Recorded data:
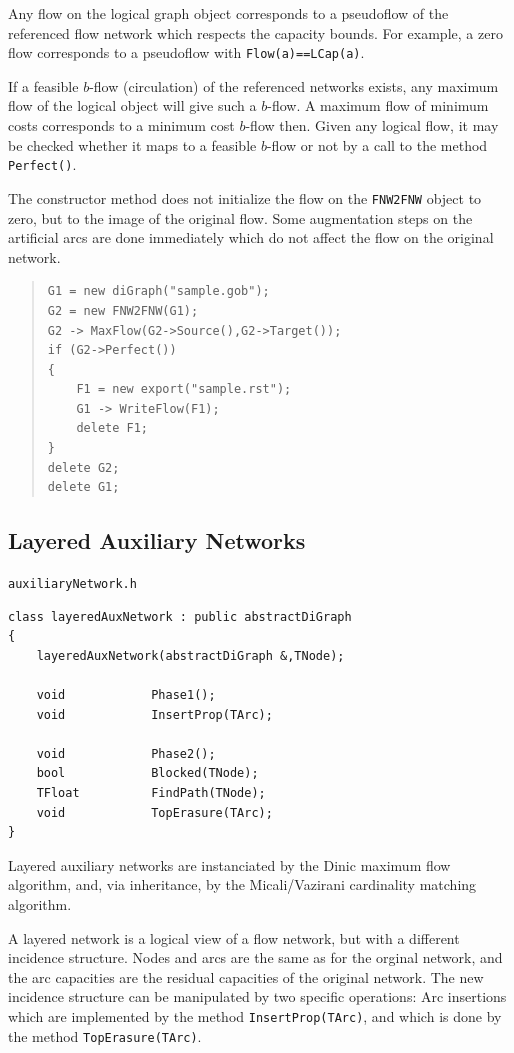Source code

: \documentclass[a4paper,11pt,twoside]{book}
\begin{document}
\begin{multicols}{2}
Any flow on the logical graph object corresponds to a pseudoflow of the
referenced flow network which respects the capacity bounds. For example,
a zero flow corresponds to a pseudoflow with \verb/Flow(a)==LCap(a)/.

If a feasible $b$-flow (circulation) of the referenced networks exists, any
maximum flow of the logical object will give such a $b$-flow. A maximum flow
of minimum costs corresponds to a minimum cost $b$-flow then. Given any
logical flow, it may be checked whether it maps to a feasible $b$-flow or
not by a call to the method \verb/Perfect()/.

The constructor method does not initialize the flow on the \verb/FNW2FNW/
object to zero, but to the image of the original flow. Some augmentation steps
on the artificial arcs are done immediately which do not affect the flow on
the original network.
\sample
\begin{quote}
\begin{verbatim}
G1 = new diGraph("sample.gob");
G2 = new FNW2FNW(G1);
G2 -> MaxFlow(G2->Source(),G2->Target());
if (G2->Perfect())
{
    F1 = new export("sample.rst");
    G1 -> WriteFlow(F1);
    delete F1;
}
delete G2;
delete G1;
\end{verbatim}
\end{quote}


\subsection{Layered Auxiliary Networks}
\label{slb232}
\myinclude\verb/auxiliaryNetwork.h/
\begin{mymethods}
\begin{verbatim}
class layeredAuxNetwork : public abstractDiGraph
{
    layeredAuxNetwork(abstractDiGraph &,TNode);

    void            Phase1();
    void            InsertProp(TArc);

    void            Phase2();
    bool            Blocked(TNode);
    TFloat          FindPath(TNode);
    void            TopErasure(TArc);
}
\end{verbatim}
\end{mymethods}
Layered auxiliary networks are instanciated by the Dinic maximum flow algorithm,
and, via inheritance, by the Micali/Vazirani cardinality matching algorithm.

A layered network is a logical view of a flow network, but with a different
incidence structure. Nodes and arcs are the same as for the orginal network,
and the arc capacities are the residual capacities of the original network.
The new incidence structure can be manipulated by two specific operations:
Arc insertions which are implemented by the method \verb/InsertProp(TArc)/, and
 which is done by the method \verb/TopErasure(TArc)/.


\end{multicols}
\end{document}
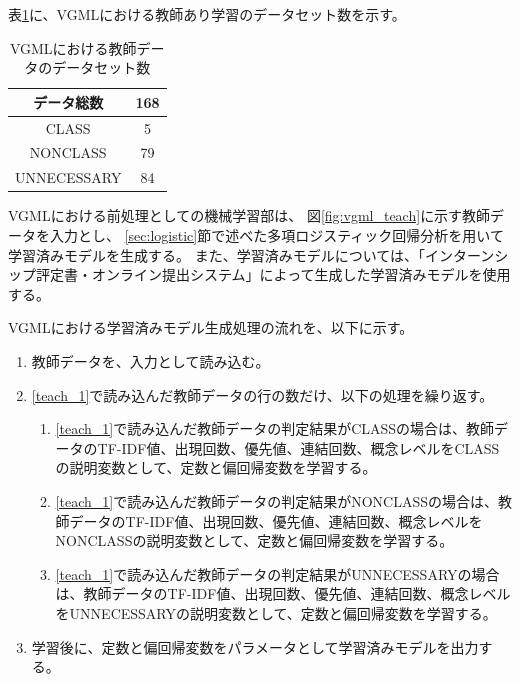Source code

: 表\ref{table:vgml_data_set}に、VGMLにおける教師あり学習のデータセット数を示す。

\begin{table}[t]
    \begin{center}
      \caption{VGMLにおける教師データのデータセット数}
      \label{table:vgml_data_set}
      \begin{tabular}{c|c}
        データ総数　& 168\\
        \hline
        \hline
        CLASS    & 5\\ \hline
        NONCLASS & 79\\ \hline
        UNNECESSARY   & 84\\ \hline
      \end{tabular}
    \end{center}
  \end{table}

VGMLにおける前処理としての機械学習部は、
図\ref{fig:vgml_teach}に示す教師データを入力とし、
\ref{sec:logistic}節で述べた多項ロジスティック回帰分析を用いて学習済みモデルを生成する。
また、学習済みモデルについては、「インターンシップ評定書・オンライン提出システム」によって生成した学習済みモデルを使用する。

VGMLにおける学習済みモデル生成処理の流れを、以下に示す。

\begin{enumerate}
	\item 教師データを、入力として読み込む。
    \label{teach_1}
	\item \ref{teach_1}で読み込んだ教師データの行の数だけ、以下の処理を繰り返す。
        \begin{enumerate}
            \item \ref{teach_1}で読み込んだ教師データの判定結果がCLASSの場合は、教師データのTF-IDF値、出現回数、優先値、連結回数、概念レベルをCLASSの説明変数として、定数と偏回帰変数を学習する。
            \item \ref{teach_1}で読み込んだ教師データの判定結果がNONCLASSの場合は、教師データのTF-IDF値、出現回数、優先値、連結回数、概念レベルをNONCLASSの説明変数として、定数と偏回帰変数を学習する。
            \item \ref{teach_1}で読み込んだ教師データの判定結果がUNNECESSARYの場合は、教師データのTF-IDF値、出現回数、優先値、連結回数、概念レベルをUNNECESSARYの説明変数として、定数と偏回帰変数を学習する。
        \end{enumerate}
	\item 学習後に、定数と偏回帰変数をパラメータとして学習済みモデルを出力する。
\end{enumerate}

The task
From the first line to the last, output the data exactly; skip any pictures.

Task solution
Source code

: \documentclass[a4paper,11pt,twoside]{book}
\begin{document}
\begin{multicols}{2}
Any flow on the logical graph object corresponds to a pseudoflow of the
referenced flow network which respects the capacity bounds. For example,
a zero flow corresponds to a pseudoflow with \verb/Flow(a)==LCap(a)/.

If a feasible $b$-flow (circulation) of the referenced networks exists, any
maximum flow of the logical object will give such a $b$-flow. A maximum flow
of minimum costs corresponds to a minimum cost $b$-flow then. Given any
logical flow, it may be checked whether it maps to a feasible $b$-flow or
not by a call to the method \verb/Perfect()/.

The constructor method does not initialize the flow on the \verb/FNW2FNW/
object to zero, but to the image of the original flow. Some augmentation steps
on the artificial arcs are done immediately which do not affect the flow on
the original network.
\sample
\begin{quote}
\begin{verbatim}
G1 = new diGraph("sample.gob");
G2 = new FNW2FNW(G1);
G2 -> MaxFlow(G2->Source(),G2->Target());
if (G2->Perfect())
{
    F1 = new export("sample.rst");
    G1 -> WriteFlow(F1);
    delete F1;
}
delete G2;
delete G1;
\end{verbatim}
\end{quote}


\subsection{Layered Auxiliary Networks}
\label{slb232}
\myinclude\verb/auxiliaryNetwork.h/
\begin{mymethods}
\begin{verbatim}
class layeredAuxNetwork : public abstractDiGraph
{
    layeredAuxNetwork(abstractDiGraph &,TNode);

    void            Phase1();
    void            InsertProp(TArc);

    void            Phase2();
    bool            Blocked(TNode);
    TFloat          FindPath(TNode);
    void            TopErasure(TArc);
}
\end{verbatim}
\end{mymethods}
Layered auxiliary networks are instanciated by the Dinic maximum flow algorithm,
and, via inheritance, by the Micali/Vazirani cardinality matching algorithm.

A layered network is a logical view of a flow network, but with a different
incidence structure. Nodes and arcs are the same as for the orginal network,
and the arc capacities are the residual capacities of the original network.
The new incidence structure can be manipulated by two specific operations:
Arc insertions which are implemented by the method \verb/InsertProp(TArc)/, and
 which is done by the method \verb/TopErasure(TArc)/.


\end{multicols}
\end{document}
Source code

: 表\ref{table:vgml_data_set}に、VGMLにおける教師あり学習のデータセット数を示す。

\begin{table}[t]
    \begin{center}
      \caption{VGMLにおける教師データのデータセット数}
      \label{table:vgml_data_set}
      \begin{tabular}{c|c}
        データ総数　& 168\\
        \hline
        \hline
        CLASS    & 5\\ \hline
        NONCLASS & 79\\ \hline
        UNNECESSARY   & 84\\ \hline
      \end{tabular}
    \end{center}
  \end{table}

VGMLにおける前処理としての機械学習部は、
図\ref{fig:vgml_teach}に示す教師データを入力とし、
\ref{sec:logistic}節で述べた多項ロジスティック回帰分析を用いて学習済みモデルを生成する。
また、学習済みモデルについては、「インターンシップ評定書・オンライン提出システム」によって生成した学習済みモデルを使用する。

VGMLにおける学習済みモデル生成処理の流れを、以下に示す。

\begin{enumerate}
	\item 教師データを、入力として読み込む。
    \label{teach_1}
	\item \ref{teach_1}で読み込んだ教師データの行の数だけ、以下の処理を繰り返す。
        \begin{enumerate}
            \item \ref{teach_1}で読み込んだ教師データの判定結果がCLASSの場合は、教師データのTF-IDF値、出現回数、優先値、連結回数、概念レベルをCLASSの説明変数として、定数と偏回帰変数を学習する。
            \item \ref{teach_1}で読み込んだ教師データの判定結果がNONCLASSの場合は、教師データのTF-IDF値、出現回数、優先値、連結回数、概念レベルをNONCLASSの説明変数として、定数と偏回帰変数を学習する。
            \item \ref{teach_1}で読み込んだ教師データの判定結果がUNNECESSARYの場合は、教師データのTF-IDF値、出現回数、優先値、連結回数、概念レベルをUNNECESSARYの説明変数として、定数と偏回帰変数を学習する。
        \end{enumerate}
	\item 学習後に、定数と偏回帰変数をパラメータとして学習済みモデルを出力する。
\end{enumerate}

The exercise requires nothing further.